Rama terdiam melihatnya. Dengan
posisi berdiri ditengah jalan, ia termenung melihat anak kucing itu dimanja
induknya yang terlihat sangat sayang padanya.
“ Sekarang Kau tunjukkan
kuasamu yang tidak adil dalam mengatur hidupku” gumamnya lagi dengan penuh
kesal.Rama menunduk dan menyesali kesempatan hidup yang ia miliki.
“ Tuhan, mengapa kau tak
adil padaku? Mengapa? Mengapa engkau ambil ayah dan ibuku, kau ambil
kehidupanku, kau ambil semua dariku. Tapi mengapa tak Kau renggut nyawaku saat
mereka Kau panggil?” teriak Rama ditengah jalan.

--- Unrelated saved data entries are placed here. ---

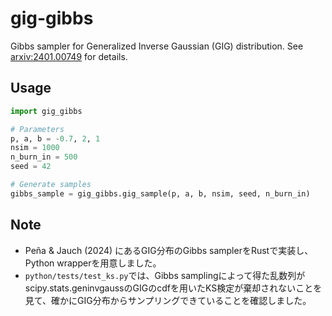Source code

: # gig-gibbs

Gibbs sampler for Generalized Inverse Gaussian (GIG) distribution.
See [arxiv:2401.00749](https://arxiv.org/abs/2401.00749) for details.

## Usage

```Python
import gig_gibbs

# Parameters
p, a, b = -0.7, 2, 1
nsim = 1000
n_burn_in = 500
seed = 42

# Generate samples
gibbs_sample = gig_gibbs.gig_sample(p, a, b, nsim, seed, n_burn_in)
```

## Note

-  Peña & Jauch (2024) にあるGIG分布のGibbs samplerをRustで実装し、Python wrapperを用意しました。
- `python/tests/test_ks.py`では、Gibbs samplingによって得た乱数列がscipy.stats.geninvgaussのGIGのcdfを用いたKS検定が棄却されないことを見て、確かにGIG分布からサンプリングできていることを確認しました。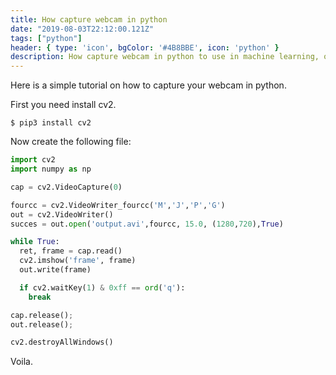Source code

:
 ```yaml
---
title: How capture webcam in python
date: "2019-08-03T22:12:00.121Z"
tags: ["python"]
header: { type: 'icon', bgColor: '#4B8BBE', icon: 'python' }
description: How capture webcam in python to use in machine learning, or your next project.
---
```


Here is a simple tutorial on how to capture your webcam in python.

First you need install cv2.

```
$ pip3 install cv2
```

Now create the following file:
```python
import cv2
import numpy as np

cap = cv2.VideoCapture(0)

fourcc = cv2.VideoWriter_fourcc('M','J','P','G')
out = cv2.VideoWriter()
succes = out.open('output.avi',fourcc, 15.0, (1280,720),True)

while True:
  ret, frame = cap.read()
  cv2.imshow('frame', frame)
  out.write(frame)

  if cv2.waitKey(1) & 0xff == ord('q'):
    break

cap.release();
out.release();

cv2.destroyAllWindows()
```

Voila.
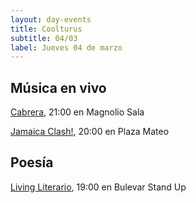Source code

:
 ```yaml
---
layout: day-events
title: Coolturus
subtitle: 04/03
label: Jueves 04 de marzo
---
```


## Música en vivo

[Cabrera](https://magnoliosala.uy/evento/cabrera), 21:00 en Magnolio Sala

[Jamaica Clash!](https://instagram.com/plazamateouy?igshid=zwiylcrx99sq), 20:00 en Plaza Mateo

## Poesía

[Living Literario](https://instagram.com/bulevarshow?igshid=w0conkgfuizb), 19:00 en Bulevar Stand Up

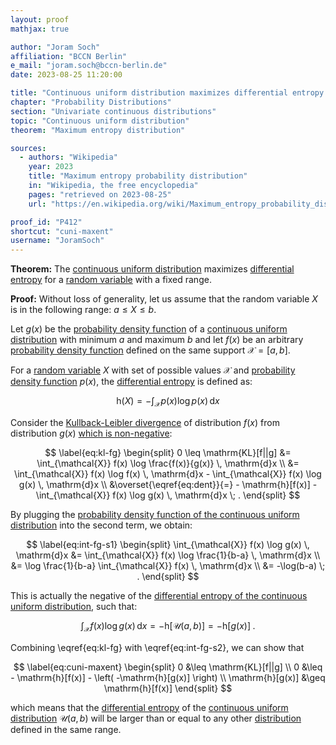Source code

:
 ```yaml
---
layout: proof
mathjax: true

author: "Joram Soch"
affiliation: "BCCN Berlin"
e_mail: "joram.soch@bccn-berlin.de"
date: 2023-08-25 11:20:00

title: "Continuous uniform distribution maximizes differential entropy for fixed range"
chapter: "Probability Distributions"
section: "Univariate continuous distributions"
topic: "Continuous uniform distribution"
theorem: "Maximum entropy distribution"

sources:
  - authors: "Wikipedia"
    year: 2023
    title: "Maximum entropy probability distribution"
    in: "Wikipedia, the free encyclopedia"
    pages: "retrieved on 2023-08-25"
    url: "https://en.wikipedia.org/wiki/Maximum_entropy_probability_distribution#Uniform_and_piecewise_uniform_distributions"

proof_id: "P412"
shortcut: "cuni-maxent"
username: "JoramSoch"
---
```



**Theorem:** The [continuous uniform distribution](/D/cuni) maximizes [differential entropy](/D/dent) for a [random variable](/D/rvar) with a fixed range.


**Proof:** Without loss of generality, let us assume that the random variable $X$ is in the following range: $a \leq X \leq b$.

Let $g(x)$ be the [probability density function](/D/pdf) of a [continuous uniform distribution](/D/cuni) with minimum $a$ and maximum $b$ and let $f(x)$ be an arbitrary [probability density function](/D/pdf) defined on the same support $\mathcal{X} = [a,b]$.

For a [random variable](/D/rvar) $X$ with set of possible values $\mathcal{X}$ and [probability density function](/D/pdf) $p(x)$, the [differential entropy](/D/dent) is defined as:

$$ \label{eq:dent}
\mathrm{h}(X) = - \int_{\mathcal{X}} p(x) \log p(x) \, \mathrm{d}x
$$

Consider the [Kullback-Leibler divergence](/D/kl) of distribution $f(x)$ from distribution $g(x)$ [which is non-negative](/P/kl-nonneg):

$$ \label{eq:kl-fg}
\begin{split}
0 \leq \mathrm{KL}[f||g] &= \int_{\mathcal{X}} f(x) \log \frac{f(x)}{g(x)} \, \mathrm{d}x \\
&= \int_{\mathcal{X}} f(x) \log f(x) \, \mathrm{d}x - \int_{\mathcal{X}} f(x) \log g(x) \, \mathrm{d}x \\
&\overset{\eqref{eq:dent}}{=} - \mathrm{h}[f(x)] - \int_{\mathcal{X}} f(x) \log g(x) \, \mathrm{d}x \; .
\end{split}
$$

By plugging the [probability density function of the continuous uniform distribution](/P/cuni-pdf) into the second term, we obtain:

$$ \label{eq:int-fg-s1}
\begin{split}
\int_{\mathcal{X}} f(x) \log g(x) \, \mathrm{d}x &= \int_{\mathcal{X}} f(x) \log \frac{1}{b-a} \, \mathrm{d}x \\
&= \log \frac{1}{b-a} \int_{\mathcal{X}} f(x) \, \mathrm{d}x \\
&= -\log(b-a) \; .
\end{split}
$$

This is actually the negative of the [differential entropy of the continuous uniform distribution](/P/cuni-dent), such that:

$$ \label{eq:int-fg-s2}
\int_{\mathcal{X}} f(x) \log g(x) \, \mathrm{d}x = -\mathrm{h}[\mathcal{U}(a,b)] = -\mathrm{h}[g(x)] \; .
$$

Combining \eqref{eq:kl-fg} with \eqref{eq:int-fg-s2}, we can show that

$$ \label{eq:cuni-maxent}
\begin{split}
0 &\leq \mathrm{KL}[f||g] \\
0 &\leq - \mathrm{h}[f(x)] - \left( -\mathrm{h}[g(x)] \right) \\
\mathrm{h}[g(x)] &\geq \mathrm{h}[f(x)]
\end{split}
$$

which means that the [differential entropy](/D/dent) of the [continuous uniform distribution](/D/cuni) $\mathcal{U}(a,b)$ will be larger than or equal to any other [distribution](/D/dist) defined in the same range.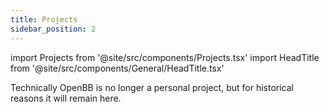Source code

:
 ```yaml
---
title: Projects
sidebar_position: 2
---
```


import Projects from '@site/src/components/Projects.tsx'
import HeadTitle from '@site/src/components/General/HeadTitle.tsx'

<HeadTitle title="Portfolio of Personal Projects" />

Technically OpenBB is no longer a personal project, but for historical reasons it will remain here.

<Projects />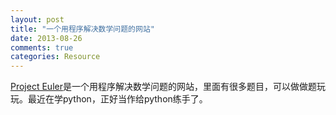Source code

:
 ```yaml
---
layout: post
title: "一个用程序解决数学问题的网站"
date: 2013-08-26
comments: true
categories: Resource
---
```

<p><a href="http://projecteuler.net/">Project Euler</a>是一个用程序解决数学问题的网站，里面有很多题目，可以做做题玩玩。最近在学python，正好当作给python练手了。</p>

Rama yang sedang dalam masa yang sulit, meneriakkan semua yang
dirasakannya sambil menengadahkan kepala kearah langit dan membuka tangannya
lebar-lebar. Tiba-tiba…
“Tiiittt…”
Sebuah mobil besar
melintas ditengah jalan, tepat lurus dengan arah Rama berdiri. Rama yang
menyadari hal itu menutup matanya
pasrah.
“Hei, buka matamu” bentak
pria pengemudi mobil itu
Perlahan Rama membuka
matanya dan melihat seorang lelaki yang sedang memandanginya yang terbaring ditrotoar.
“Kau ingin mati? Apa nyawamu bisa dibeli? Apa uangmu terlalu
banyak untuk menjalani hidupmu?” maki pria itu dengan geram.
Rama duduk ditrotoar.
“ Tuhan, apa Kau tunjukkan
lagi kuasa-Mu untukku, agar aku bisa mati pada waktunya?” ujar Rama pelan
“Hah? Apa lagi yang kau
katakan? Kau diberi kesempatan untuk memiliki kehidupan yang baik, tapi kau
malah ingin mati” maki pria itu lagi sambil menunjuk-nunjuk kearah Rama dan
alis yang tegang serta jidat yang berkerut.
“ Apakah ini kesempatan
kedua, Tuhan?” ujar Rama pelan dengan wajah tanpa ekspresi.